激闘の時代を生きる若者たちの、青春の煌めきを今、ここに――
歴史アクション
「新選組血涙録」





 華やかなりし千年の都も、夜は暗い。
 幕末の京は、入り乱れる人々の思惑が眩い火花を散らし、その火花は権勢と欲望の暗い影を生む。町を吹き抜ける風は血の匂いを帯びて、志を胸に集う若者たちの血潮を余計にたぎらせる。



「抵抗は無駄ですよ」
 朗らかに笑う青年の、その痩せた身体からは想像のつかない烈しい斬撃を浴びせられた男が、声を発することすらできずに崩れ落ちる。
 土煙に沈む無惨な亡骸を軽く蹴って、青年は抜き身の刀身に血を纏わせたまま、無造作に一歩踏み込んだ。彼に向き合っていた男たちが、一斉に後ずさりする。
 一応は武士としての面目があったか、他の仲間たちよりは一歩前に留まって剣を構えていた男にずい、と顔を寄せ、沖田は子供たちと遊ぶ時のように、にこやかな顔で笑った。

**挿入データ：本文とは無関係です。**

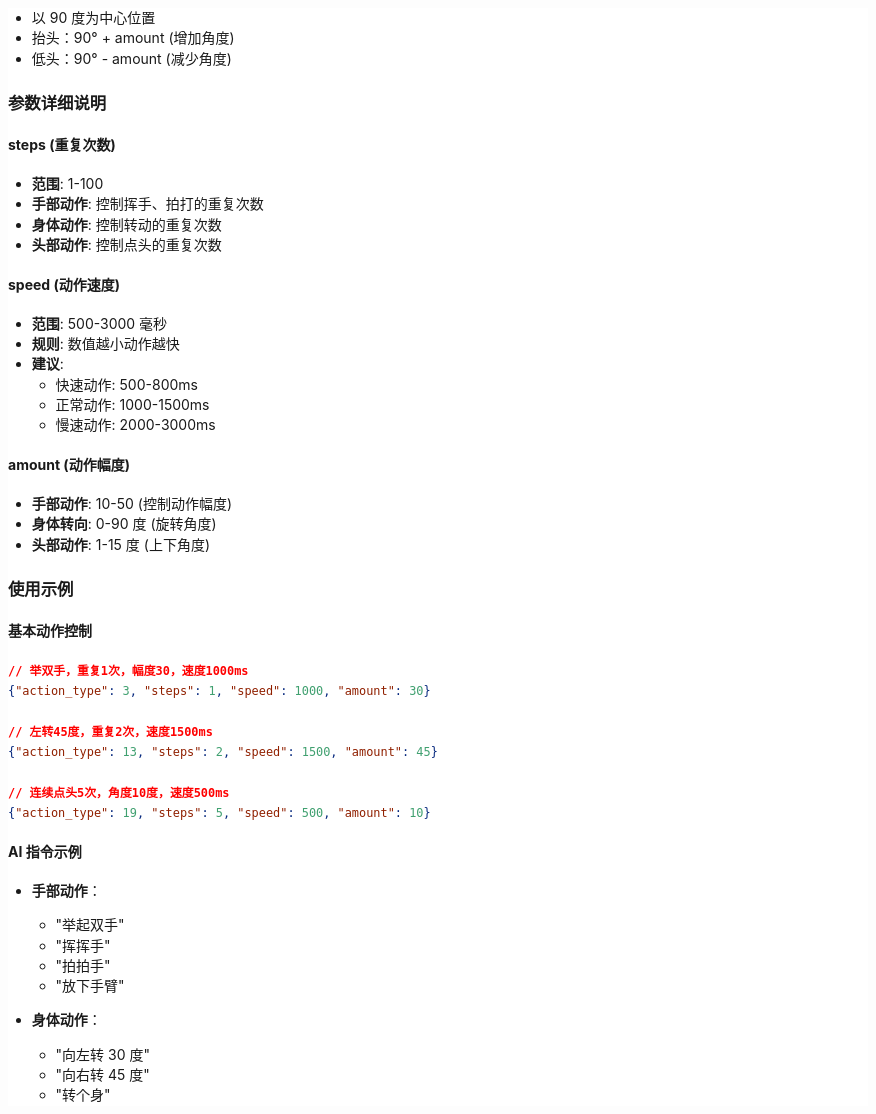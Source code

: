 - 以 90 度为中心位置
- 抬头：90° + amount (增加角度)
- 低头：90° - amount (减少角度)

### 参数详细说明

#### steps (重复次数)

- **范围**: 1-100
- **手部动作**: 控制挥手、拍打的重复次数
- **身体动作**: 控制转动的重复次数
- **头部动作**: 控制点头的重复次数

#### speed (动作速度)

- **范围**: 500-3000 毫秒
- **规则**: 数值越小动作越快
- **建议**:
  - 快速动作: 500-800ms
  - 正常动作: 1000-1500ms
  - 慢速动作: 2000-3000ms

#### amount (动作幅度)

- **手部动作**: 10-50 (控制动作幅度)
- **身体转向**: 0-90 度 (旋转角度)
- **头部动作**: 1-15 度 (上下角度)

### 使用示例

#### 基本动作控制

```json
// 举双手，重复1次，幅度30，速度1000ms
{"action_type": 3, "steps": 1, "speed": 1000, "amount": 30}

// 左转45度，重复2次，速度1500ms
{"action_type": 13, "steps": 2, "speed": 1500, "amount": 45}

// 连续点头5次，角度10度，速度500ms
{"action_type": 19, "steps": 5, "speed": 500, "amount": 10}
```

#### AI 指令示例

- **手部动作**：

  - "举起双手"
  - "挥挥手"
  - "拍拍手"
  - "放下手臂"

- **身体动作**：

  - "向左转 30 度"
  - "向右转 45 度"
  - "转个身"
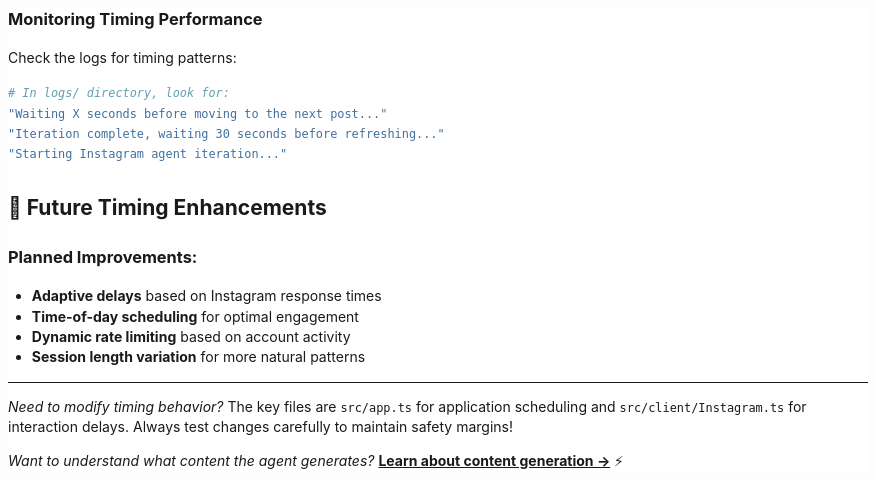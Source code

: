 ### Monitoring Timing Performance

Check the logs for timing patterns:
```bash
# In logs/ directory, look for:
"Waiting X seconds before moving to the next post..."
"Iteration complete, waiting 30 seconds before refreshing..."
"Starting Instagram agent iteration..."
```

## 🔮 Future Timing Enhancements

### Planned Improvements:
- **Adaptive delays** based on Instagram response times
- **Time-of-day scheduling** for optimal engagement
- **Dynamic rate limiting** based on account activity
- **Session length variation** for more natural patterns

---

*Need to modify timing behavior?* The key files are `src/app.ts` for application scheduling and `src/client/Instagram.ts` for interaction delays. Always test changes carefully to maintain safety margins! 

*Want to understand what content the agent generates?* **[Learn about content generation →](content-generation.md)** ⚡ 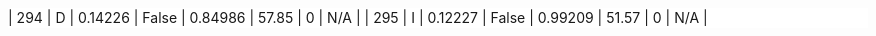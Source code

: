 |   294 | D    |         0.14226 | False     |                          0.84986 |                 57.85 |         0     | N/A              |
|   295 | I    |         0.12227 | False     |                          0.99209 |                 51.57 |         0     | N/A              |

「大人しく、いっしょに詰め所まで来ていただけませんか? さもないと」
 沖田の剣が、月光を弾いて不吉な輝きを宿す。その輝きが己の頭上に落ちかかることを予見して、少年のように笑う沖田と対峙していた男が小さく悲鳴を上げて後ずさりしようとした。だが、予想したような斬撃はなく、沖田は口元を押さえて男の肩に縋り付いた。
「今すぐここで、貴方にしがみついて吐血しますよ!? ほら、さっきから激しく運動してたから、いい具合に血が……うげっ! げはっ! げほげほげほぉぉっっ!!
「ひーっ!?」
 ビシャビシャビシャッ!
 沖田に縋り付かれた男の顔に、黒ずんだ血が盛大にかかる! 沖田に縋り付かれた男の上半身は、頬と言わず胸元と言わず、生暖かく新鮮な吐血で見るも鮮やかな色に染め上がりつつあった。

「あー、黄色いお花畑がー。あはは、おばあちゃーん」
 虚ろな目で虚空に手を伸ばす沖田。怯えて振り払おうとする男。
「た、助けてくれーっ!!」
 もはや侍とか男とかそういう見栄を張る余裕すらなく、仲間に助けを求める男。だが、彼の仲間もその赤い手を避けて逃げまどう。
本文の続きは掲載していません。